The Corcyrean Civil War
The civil war that took place on Corcyra is another example of our inner tendencies being brought to the surface. This civil war was between Corcyrean democrats and oligarchs, the former sympathetic to Athens and the latter sympathetic to the Lacedaemonians.
Once again, all became permissible. As Thucydides tells us, “there was nothing people would not do, and more: fathers killed their sons; men were dragged out of the temples and then killed hard by; and some who were walled up in the temple of Dionysus died inside it.” In the same way that what was considered noble was flipped on its head during the plague, the valuations of actions and traits were reversed:
Ill-considered boldness was counted as loyal manliness; prudent hesitation was held to be cowardice in disguise, and moderation merely the cloak of an unmanly nature…In brief, a man was praised if he could commit some evil action before anyone else did, or if he could cheer on another person who had never meant to do such a thing.
How many of us have seen, in these divisive times, individuals praising what they once condemned? Defending actions they would otherwise find abhorrent? In our more reflective moments, have we not seen this within ourselves?
Thucydides goes on to tell us that family ties were trumped by party loyalty, piety was all but forgotten, and that those who tried to remain neutral were attacked from both sides. How could this happen? Thucydides explains:
The cause of all this was the desire to rule out of avarice and ambition, and the zeal for winning that proceeds from those two… And though [each party] pretended to serve the public in their speeches, they actually treated it as the prize for their competition; and striving by whatever means to win, both sides ventured on most horrible outrages and exacted even greater revenge, without any regard for justice or the public good.
Does this state of affairs sound at all familiar?
The War Within
The cause of the evils of war, according to Thucydides, is not war itself, but us. If we were other creatures with a different nature, perhaps war would not be so terrible, or not occur at all.
When he describes fear, ambition, self-advantage, and our desire to rule over others, as our natural tendencies, he is not saying that we always act from these motives. For him, these always lie within us but are brought to the surface by disastrous events or great periods of hardship:
In peace and prosperity, cities and private individuals alike are better minded because they are not plunged into the necessity of doing anything against their will; but war is a violent teacher: it gives most people impulses that are as bad as their situation when it takes away the easy supply of what they need for daily life.
William Tecumseh Sherman, that great general of the Union Army, made famous the phrase that “War is hell.” Albert Camus, in his Notebooks, jotted down the following: “We used to wonder where war lived, what it was that made it so vile. And now we realize that we know where it lives… inside ourselves.”
Thucydides would nod in agreement with both. What makes war hell is that it emanates from the hell within us, always waiting for the right to circumstances to unleash its fury. Or, as the Joker puts it in the Dark Knight,
You see, their morals, their code, it’s a bad joke. Dropped at the first sign of trouble. They’re only as good as the world allows them to be. I’ll show you. When the chips are down, these… these civilized people, they’ll eat each other.

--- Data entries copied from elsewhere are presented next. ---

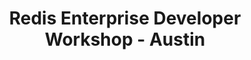 ---
state: TX
region: Austin
title: Redis Enterprise Developer Workshop - Austin 
event_url: https://www.eventbrite.com/e/redis-enterprise-developer-workshop-austin-tickets-52378021071
start_date: 2018-12-04
cost: FREE
topics: [ redis ]
--- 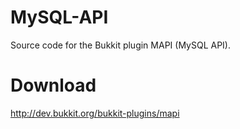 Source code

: MySQL-API
=========
Source code for the Bukkit plugin MAPI (MySQL API).

Download
========
http://dev.bukkit.org/bukkit-plugins/mapi
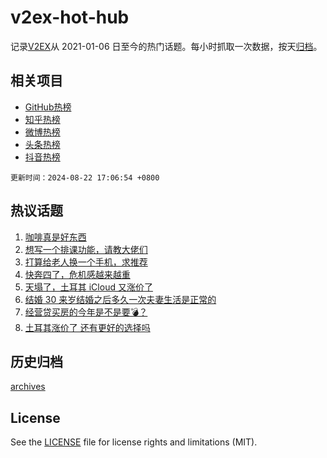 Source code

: # v2ex-hot-hub

 记录[V2EX](https://www.v2ex.com/)从 2021-01-06 日至今的热门话题。每小时抓取一次数据，按天[归档](archives)。
 
 ## 相关项目

- [GitHub热榜](https://github.com/it985/github-hot-hub)
- [知乎热榜](https://github.com/it985/zhihu-hot-hub)
- [微博热榜](https://github.com/it985/weibo-hot-hub)
- [头条热榜](https://github.com/it985/toutiao-hot-hub)
- [抖音热榜](https://github.com/it985/douyin-hot-hub)


 `更新时间：2024-08-22 17:06:54 +0800`

## 热议话题

1. [咖啡真是好东西](https://www.v2ex.com/t/1066873)
1. [想写一个排课功能，请教大佬们](https://www.v2ex.com/t/1066877)
1. [打算给老人换一个手机，求推荐](https://www.v2ex.com/t/1066808)
1. [快奔四了，危机感越来越重](https://www.v2ex.com/t/1066872)
1. [天塌了，土耳其 iCloud 又涨价了](https://www.v2ex.com/t/1066860)
1. [结婚 30 来岁结婚之后多久一次夫妻生活是正常的](https://www.v2ex.com/t/1066981)
1. [经营贷买房的今年是不是要💣？](https://www.v2ex.com/t/1066878)
1. [土耳其涨价了 还有更好的选择吗](https://www.v2ex.com/t/1066880)

## 历史归档

[archives](archives)

## License

See the [LICENSE](LICENSE) file for license rights and limitations (MIT).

Human nature is laid bare in the events Thucydides describes because they reveal to us our innermost tendencies, what lurks beneath the surface at all times. In the right conditions these tendencies stay beneath the surface but, when put under stress or hardship, they all too readily are unleashed and wreak the type of havoc witnessed during the Peloponnesian War. And, importantly for Thucydides, such events will always have these effects, to a greater or lesser degree, so long as human nature remains the same.